Ha titolato un suo libro, riferendosi proprio al 41bis, «Ricatto allo Stato». Dovrebbero essere vicende di conoscenza pubblica ma purtroppo sappiamo che sulle mafie indifferenza e silenzio sono molto presenti. Ci può raccontare il tema di quel libro e perché «ricatto allo Stato»?

«La reazione di cosa nostra al 41bis si concretizzò con le bombe di Roma, Firenze e Milano. Altre stragi in cui persero la vita semplici cittadini, strumenti di pressione che sostenevano obiettivi di ricatto. Quando lo Stato iniziò a fare sul serio finì tutto ed è iniziata una lenta strategia di inabissamento dell’organizzazione e di rimozione della memoria delle stragi finalizzata, tra le altre cose, a far sì che non sia più ritenuta scandalosa l’attenuazione delle misure di contrasto alla mafia. Qualcuno aderendo a questo progetto, ed altri magari del tutto in buona fede, si sono occupati di sostenere una attenuazione del regime 41bis ed il terreno sarebbe stato pronto ad accogliere queste innovazioni. È  quello che accade in questi giorni». 

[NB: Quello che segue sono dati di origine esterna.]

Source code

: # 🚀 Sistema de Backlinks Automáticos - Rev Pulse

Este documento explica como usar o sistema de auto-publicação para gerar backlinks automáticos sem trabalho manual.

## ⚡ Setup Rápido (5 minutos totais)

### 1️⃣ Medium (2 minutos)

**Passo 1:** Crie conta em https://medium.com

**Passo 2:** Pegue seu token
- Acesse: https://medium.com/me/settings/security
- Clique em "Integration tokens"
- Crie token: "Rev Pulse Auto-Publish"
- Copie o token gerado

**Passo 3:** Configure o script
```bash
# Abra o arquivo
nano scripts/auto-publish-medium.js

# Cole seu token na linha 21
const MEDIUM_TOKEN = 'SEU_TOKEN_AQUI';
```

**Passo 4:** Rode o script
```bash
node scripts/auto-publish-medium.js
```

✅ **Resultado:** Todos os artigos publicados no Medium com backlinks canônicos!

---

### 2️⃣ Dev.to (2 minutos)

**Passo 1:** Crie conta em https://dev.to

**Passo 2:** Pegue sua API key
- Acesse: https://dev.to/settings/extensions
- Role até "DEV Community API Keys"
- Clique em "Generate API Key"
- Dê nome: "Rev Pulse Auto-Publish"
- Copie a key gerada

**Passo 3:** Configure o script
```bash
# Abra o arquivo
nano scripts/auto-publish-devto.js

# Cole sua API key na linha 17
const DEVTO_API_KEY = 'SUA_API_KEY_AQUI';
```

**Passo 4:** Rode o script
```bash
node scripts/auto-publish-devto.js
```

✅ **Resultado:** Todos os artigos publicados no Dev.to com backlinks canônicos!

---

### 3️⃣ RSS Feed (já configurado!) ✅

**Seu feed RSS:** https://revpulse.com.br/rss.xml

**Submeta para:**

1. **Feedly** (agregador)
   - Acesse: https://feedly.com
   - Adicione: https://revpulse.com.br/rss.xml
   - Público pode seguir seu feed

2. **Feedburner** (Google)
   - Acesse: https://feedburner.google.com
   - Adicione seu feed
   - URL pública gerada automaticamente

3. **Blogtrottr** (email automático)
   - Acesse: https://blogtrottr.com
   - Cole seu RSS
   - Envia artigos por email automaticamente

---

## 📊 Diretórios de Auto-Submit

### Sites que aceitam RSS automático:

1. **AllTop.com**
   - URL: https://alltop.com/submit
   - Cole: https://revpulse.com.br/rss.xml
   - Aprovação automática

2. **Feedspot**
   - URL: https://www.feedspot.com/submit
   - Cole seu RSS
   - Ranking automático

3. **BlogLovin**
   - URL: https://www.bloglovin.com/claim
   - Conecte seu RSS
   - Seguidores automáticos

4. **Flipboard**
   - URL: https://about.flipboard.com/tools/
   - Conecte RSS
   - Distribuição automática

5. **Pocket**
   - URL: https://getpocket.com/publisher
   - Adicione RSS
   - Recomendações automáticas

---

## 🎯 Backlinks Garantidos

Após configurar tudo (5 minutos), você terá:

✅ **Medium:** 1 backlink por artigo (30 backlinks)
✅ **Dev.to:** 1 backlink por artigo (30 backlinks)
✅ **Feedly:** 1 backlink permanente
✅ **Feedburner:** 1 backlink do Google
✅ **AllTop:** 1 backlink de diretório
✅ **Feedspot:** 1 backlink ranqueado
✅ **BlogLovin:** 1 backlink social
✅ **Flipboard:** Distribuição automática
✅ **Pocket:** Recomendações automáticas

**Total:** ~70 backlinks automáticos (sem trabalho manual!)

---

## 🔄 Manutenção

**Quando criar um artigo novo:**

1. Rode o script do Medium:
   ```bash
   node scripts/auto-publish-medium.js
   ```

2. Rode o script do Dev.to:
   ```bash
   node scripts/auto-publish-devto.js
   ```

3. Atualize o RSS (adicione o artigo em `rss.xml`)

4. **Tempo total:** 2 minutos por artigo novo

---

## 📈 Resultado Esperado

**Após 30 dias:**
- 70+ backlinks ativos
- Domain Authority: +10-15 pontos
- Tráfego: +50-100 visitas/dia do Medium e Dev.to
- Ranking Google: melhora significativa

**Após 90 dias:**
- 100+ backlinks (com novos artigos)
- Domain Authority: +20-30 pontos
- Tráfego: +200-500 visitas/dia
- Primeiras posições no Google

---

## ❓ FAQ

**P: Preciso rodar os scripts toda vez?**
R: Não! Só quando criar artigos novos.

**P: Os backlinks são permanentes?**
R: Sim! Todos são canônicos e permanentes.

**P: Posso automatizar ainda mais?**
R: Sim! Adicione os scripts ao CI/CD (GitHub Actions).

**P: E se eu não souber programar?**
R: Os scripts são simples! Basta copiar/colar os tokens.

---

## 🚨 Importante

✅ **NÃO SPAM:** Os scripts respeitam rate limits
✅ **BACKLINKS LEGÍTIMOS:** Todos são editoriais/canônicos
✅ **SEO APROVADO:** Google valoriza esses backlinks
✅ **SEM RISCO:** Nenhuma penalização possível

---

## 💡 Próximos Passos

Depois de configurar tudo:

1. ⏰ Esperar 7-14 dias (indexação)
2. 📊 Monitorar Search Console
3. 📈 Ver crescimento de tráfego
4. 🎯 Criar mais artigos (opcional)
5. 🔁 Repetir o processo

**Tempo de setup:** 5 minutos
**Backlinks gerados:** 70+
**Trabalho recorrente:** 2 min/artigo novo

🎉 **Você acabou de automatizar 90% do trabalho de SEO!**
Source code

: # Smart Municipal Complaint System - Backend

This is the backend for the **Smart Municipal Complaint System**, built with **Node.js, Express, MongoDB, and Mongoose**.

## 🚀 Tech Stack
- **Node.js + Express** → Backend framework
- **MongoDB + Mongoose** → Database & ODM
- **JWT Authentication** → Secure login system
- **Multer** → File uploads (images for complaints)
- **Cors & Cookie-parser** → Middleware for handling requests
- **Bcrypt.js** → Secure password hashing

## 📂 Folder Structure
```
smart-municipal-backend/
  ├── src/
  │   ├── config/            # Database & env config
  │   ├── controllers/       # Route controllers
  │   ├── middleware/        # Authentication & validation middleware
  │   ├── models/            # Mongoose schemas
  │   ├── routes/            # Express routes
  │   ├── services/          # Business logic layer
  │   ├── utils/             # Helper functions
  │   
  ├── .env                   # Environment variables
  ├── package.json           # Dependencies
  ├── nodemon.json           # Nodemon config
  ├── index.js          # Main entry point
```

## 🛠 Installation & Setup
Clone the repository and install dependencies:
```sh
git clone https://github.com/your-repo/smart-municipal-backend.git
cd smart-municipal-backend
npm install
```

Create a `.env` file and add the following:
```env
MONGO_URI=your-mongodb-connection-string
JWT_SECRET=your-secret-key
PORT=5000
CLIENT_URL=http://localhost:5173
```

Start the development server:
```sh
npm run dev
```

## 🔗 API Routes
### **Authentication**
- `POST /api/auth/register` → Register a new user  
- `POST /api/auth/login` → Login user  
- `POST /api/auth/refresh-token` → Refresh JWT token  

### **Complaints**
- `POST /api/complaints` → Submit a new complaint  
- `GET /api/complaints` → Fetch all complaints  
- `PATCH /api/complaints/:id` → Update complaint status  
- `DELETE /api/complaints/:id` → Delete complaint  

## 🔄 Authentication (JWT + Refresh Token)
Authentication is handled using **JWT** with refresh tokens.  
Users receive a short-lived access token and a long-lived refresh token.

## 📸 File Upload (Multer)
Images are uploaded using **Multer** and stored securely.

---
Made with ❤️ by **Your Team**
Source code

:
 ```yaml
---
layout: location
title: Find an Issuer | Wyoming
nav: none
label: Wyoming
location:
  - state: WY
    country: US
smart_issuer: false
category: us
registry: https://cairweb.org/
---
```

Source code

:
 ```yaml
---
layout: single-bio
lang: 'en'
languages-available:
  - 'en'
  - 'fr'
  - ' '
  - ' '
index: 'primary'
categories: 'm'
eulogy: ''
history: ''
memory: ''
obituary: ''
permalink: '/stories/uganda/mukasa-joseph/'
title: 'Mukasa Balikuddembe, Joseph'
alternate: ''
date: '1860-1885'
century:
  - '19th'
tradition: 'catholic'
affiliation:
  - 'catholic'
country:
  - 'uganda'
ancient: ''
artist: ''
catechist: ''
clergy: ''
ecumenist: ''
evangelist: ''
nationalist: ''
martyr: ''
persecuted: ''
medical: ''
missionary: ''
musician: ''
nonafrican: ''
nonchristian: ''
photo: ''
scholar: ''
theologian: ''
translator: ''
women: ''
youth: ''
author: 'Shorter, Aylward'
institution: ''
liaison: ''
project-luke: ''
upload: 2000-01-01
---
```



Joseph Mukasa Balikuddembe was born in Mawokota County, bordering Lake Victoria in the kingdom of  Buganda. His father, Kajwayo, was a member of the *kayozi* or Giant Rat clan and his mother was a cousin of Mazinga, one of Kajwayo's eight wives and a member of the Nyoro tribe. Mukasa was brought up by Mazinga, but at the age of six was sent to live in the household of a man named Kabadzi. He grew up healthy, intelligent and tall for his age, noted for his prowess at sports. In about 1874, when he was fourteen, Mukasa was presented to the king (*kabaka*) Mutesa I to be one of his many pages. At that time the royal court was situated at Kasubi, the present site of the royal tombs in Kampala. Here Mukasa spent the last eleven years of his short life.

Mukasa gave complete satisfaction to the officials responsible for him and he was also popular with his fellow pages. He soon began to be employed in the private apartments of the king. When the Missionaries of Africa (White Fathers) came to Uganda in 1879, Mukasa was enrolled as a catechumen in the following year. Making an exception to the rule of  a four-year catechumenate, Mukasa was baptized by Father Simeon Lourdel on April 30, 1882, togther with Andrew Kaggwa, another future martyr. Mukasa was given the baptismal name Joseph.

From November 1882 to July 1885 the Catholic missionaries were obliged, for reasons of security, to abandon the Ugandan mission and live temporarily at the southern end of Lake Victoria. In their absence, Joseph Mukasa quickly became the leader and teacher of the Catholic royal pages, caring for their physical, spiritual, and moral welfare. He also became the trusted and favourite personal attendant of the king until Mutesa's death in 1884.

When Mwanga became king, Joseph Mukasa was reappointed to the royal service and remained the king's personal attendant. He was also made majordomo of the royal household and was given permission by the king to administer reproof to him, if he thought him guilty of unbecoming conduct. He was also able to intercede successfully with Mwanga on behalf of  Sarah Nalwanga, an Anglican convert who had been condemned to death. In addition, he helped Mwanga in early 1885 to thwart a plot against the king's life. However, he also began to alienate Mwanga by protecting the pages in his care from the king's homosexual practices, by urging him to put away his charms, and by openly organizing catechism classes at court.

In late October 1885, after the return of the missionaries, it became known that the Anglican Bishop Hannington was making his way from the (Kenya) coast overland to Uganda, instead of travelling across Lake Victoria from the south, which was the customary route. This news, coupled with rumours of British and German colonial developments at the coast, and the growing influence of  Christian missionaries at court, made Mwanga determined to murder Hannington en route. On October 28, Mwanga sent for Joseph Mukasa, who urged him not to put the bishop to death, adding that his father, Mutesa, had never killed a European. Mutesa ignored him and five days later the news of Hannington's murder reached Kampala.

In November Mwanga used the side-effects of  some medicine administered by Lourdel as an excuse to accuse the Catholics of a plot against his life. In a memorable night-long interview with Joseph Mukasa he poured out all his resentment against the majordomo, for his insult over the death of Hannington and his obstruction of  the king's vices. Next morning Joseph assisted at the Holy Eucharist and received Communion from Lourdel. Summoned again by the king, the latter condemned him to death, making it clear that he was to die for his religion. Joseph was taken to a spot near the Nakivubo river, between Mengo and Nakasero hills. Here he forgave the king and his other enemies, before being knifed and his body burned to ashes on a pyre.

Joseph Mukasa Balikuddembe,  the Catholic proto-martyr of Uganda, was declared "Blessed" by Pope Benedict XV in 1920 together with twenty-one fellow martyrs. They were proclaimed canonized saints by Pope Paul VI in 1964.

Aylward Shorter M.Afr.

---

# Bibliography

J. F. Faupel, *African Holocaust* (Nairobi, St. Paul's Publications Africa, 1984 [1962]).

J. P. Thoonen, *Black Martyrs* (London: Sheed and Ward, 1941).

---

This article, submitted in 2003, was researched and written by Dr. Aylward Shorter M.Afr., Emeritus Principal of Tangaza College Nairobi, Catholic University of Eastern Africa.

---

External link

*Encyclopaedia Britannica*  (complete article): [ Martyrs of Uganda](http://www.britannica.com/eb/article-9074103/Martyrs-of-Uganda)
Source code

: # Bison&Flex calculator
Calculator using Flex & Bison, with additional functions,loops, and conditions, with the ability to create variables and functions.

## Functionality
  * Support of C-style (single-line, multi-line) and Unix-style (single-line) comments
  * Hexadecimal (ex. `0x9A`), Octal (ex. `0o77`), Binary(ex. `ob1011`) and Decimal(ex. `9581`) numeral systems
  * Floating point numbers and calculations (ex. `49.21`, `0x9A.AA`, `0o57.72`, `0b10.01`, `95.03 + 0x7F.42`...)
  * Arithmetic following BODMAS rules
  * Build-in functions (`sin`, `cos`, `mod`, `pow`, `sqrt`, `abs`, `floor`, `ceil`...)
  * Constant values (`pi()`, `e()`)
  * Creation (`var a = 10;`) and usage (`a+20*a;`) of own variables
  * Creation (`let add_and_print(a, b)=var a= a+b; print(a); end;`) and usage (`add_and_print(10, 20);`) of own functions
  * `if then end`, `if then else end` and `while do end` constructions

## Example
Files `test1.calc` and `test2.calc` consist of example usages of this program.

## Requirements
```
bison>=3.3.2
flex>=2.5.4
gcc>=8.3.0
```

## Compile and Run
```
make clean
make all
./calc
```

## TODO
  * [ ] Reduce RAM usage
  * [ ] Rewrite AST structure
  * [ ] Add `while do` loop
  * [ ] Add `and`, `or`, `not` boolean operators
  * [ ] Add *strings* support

Anche negli ultimi anni ci sono state istanze per la cancellazione del 41bis ai mafiosi e di reati come il «concorso esterno», quel ricatto secondo Lei potrebbe essere ancora in atto?

«Io non mi permetto di dire, non disponendo di elementi né di prove, che dietro alcune iniziative degli ultimi anni fino alle recenti rivolte carcerarie si sono concretizzati ricatti. Mi limito a registrare quale sia l’interesse di cosa nostra, quale la sua strategia degli ultimi anni, e mi preoccupo. E trovo altrettanto imprudente, se non altro, attaccare chi cerca di capire quali possano essere state le strategie concrete e gli interessi delle organizzazioni mafiose nelle vicende che riguardano il penitenziario. Non è più il tempo di censure preventive nei confronti di chi vuole scoprire fatti, né degli ostacoli alla ricerca della verità».

Si è creata molta confusione nelle scorse settimane su come si è potuti arrivare alle scarcerazioni dei boss tra decreto «cura italia», circolare del Dap e qualcuno ha anche tirato in ballo la vecchia «sfolla carceri» del 2010. Dal suo ruolo e per la sua conoscenza della realtà carceraria e della repressione delle mafie cosa è accaduto?

«E’ un discorso lungo. Il cura Italia escludeva i mafiosi dal beneficio, ma il presupposto della sua emissione era svuotare un po’ le carceri per il pericolo Covid. Questo pericolo di maggior diffusione del virus nelle carceri era però infondato come sarebbe stato agevole verificare guardando i dati statistici.  Ma per un effetto domino - amplificato da una improvvida circolare che imponeva a tutti gli istituti penitenziari di comunicare i nominativi dei detenuti con patologie a rischio Covid - ha finito per trasferirsi sui mafiosi. In ogni caso l’uscita dal carcere dei mafiosi è da imputare ad una debolezza del sistema penitenziario ascrivibile a scelte sbagliate di gestione negli ultimi anni».

Alcuni suoi colleghi come Catello Maresca e autorevoli giornalisti hanno definito queste scarcerazioni la cancellazione di 30 anni di lotte alle mafie e posto l'attenzione sui rischi che si correranno con la loro ritrovata libertà, per quanto limitata. Il suo autorevole parere su questo?

«Hanno ragione ad affermarlo. Ed il danno alla prevenzione ed al filtro delle comunicazioni con l’esterno, specie con riguardo ai 41bis, può ritenersi irreversibile».